監督:黒澤明 出演者:沼崎勲(雄造)、中北千枝子(昌子)、渡辺篤(与太者)、中村是好(饅頭屋)、内海突破(街頭写真屋)ほか
映画「素晴らしき日曜日」ネタバレあらすじ結末と感想
映画「素晴らしき日曜日」のあらすじをネタバレ解説。予告動画、キャスト紹介、感想、レビューを掲載。ストーリーのラストまで簡単に解説します。
映画「素晴らしき日曜日」解説
この解説記事には映画「素晴らしき日曜日」のネタバレが含まれます。あらすじを結末まで解説していますので映画鑑賞前の方は閲覧をご遠慮ください。
素晴らしき日曜日のネタバレあらすじ:起
終戦間もない東京。雄造(沼崎勲)と昌子(中北千枝子)は恋人同士ですが、貧しさゆえに一緒に住むこともままならず、週に一度、日曜日に会ってデートをするのが唯一の楽しみです。ある日曜日、駅で待ち合わせした雄造と昌子はデートに出かけますが、二人の所持金はわずか35円しかありません。昌子がこれなら入場無料だと連れ立った住宅展示場では、価格10万円の住宅の部屋で未来の楽しい生活を想像して楽しむ昌子に対し、雄造は夢ではお腹は膨れないと浮かない表情です。仕方なしに聞いた話を元にあるアパートに行ってみますが、日当たりの悪い部屋だったのに加えて家賃は月600円。二人の給料を合わせても月1200円で、どのみち借りるのは無理な話でした。
素晴らしき日曜日のネタバレあらすじ:承
雄造は子供たちの野球に飛び入りし、打席に立ちますが、打った打球は露店の饅頭屋に飛び込んでしまい、損害賠償として10円を払わせられてしまいます。ふと軍隊時代の戦友がキャバレーを経営しているのを思い出した雄造は、早速そのキャバレーに足を運びますが、ユスリタカリに間違えられて追い出られてしまいます。気分転換に二人は動物園に行きますが、入場料を払うと残りは23円。やがて雨が降り出し、雄造は下宿に昌子を誘おうとしますが昌子はその気にはなれません。その時、近くに貼ってあったポスターで、この日シューベルトの「未完成交響曲」のコンサートがあることを知ります。
素晴らしき日曜日のネタバレあらすじ:転
二人は残った金でコンサートに行こうと会場に行きますが、既にチケットはダフ屋に買い占められていました。キレた雄造はダフ屋に食ってかかりますが、駆け寄ったダフ屋仲間にボコボコにされてしまいます。

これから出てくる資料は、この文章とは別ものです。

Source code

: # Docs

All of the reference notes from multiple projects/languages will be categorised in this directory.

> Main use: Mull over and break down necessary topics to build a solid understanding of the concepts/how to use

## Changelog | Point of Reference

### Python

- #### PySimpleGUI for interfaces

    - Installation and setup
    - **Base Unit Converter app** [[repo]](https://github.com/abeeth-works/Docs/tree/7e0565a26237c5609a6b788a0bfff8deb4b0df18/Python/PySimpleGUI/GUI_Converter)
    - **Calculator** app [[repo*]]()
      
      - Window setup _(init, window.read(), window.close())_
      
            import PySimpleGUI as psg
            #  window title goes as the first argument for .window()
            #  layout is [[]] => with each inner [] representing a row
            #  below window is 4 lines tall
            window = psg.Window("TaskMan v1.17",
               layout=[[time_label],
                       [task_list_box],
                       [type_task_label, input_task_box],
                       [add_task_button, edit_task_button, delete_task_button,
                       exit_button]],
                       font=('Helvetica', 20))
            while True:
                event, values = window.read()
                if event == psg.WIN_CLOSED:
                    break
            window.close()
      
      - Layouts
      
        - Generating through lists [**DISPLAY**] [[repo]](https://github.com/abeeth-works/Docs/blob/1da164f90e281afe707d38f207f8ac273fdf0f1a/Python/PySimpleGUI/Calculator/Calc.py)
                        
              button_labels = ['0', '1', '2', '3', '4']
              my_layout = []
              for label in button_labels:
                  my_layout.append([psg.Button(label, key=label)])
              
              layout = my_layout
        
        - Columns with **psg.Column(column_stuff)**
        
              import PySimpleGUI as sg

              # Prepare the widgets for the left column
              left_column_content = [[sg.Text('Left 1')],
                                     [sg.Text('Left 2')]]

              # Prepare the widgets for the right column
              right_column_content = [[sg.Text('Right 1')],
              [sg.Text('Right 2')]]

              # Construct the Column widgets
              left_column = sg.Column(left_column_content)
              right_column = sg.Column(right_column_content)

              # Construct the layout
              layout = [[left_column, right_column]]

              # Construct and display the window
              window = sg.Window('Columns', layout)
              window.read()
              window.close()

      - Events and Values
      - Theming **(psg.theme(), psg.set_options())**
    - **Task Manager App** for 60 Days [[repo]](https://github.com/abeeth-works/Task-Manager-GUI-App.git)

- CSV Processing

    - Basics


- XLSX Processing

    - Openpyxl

雄造は帰ると言い出し、昌子は冷たい雨の中を黙々と歩く彼について行き、辿り着いたのは雄造の下宿でした。雄造は惨めな状況に嫌気が差しており、ただ淡々と時間は過ぎるのみでしたが、突然思い立ったかのように雄造は昌子に抱き付いて体を求めようとしました。昌子は思わず振り払って部屋を出て行ってしまいました。しかし昌子はカバンを置き忘れており、昌子は程なく部屋に戻って来ました。ちょうど雨も上がり太陽が差してきたので、二人は再び街に繰り出します。
素晴らしき日曜日の結末
喫茶店で有り金全てを使い果たした二人は、いつか自分たちも喫茶店を開きたいという夢を語り始めました。やがて日は暮れ、二人は人気のない日比谷野外音楽堂に着きます。雄造は昌子を客席に座らせ、自分はステージ中央に立って指揮者のフリをします。楽団員は透明人間ということにして、二人きりのコンサートが始まりました。会場に響くのは昌子ひとりだけの拍手と吹き渡る風の音のみ。昌子は思わず「第四の壁」を超えてスクリーンの向こう側の観客に向かい「どうか拍手して下さい。お願いします」と叫びました。するとどこからともなく楽器の音が鳴り始め、やがて会場全体に「未完成交響曲」が鳴り響きました。昌子は思わずステージに駆け寄り、雄造にキスをします。二人は幸せな気持ちの中で駅に向かい、来週のデートを誓って昌子は汽車に乗り込んでいきました。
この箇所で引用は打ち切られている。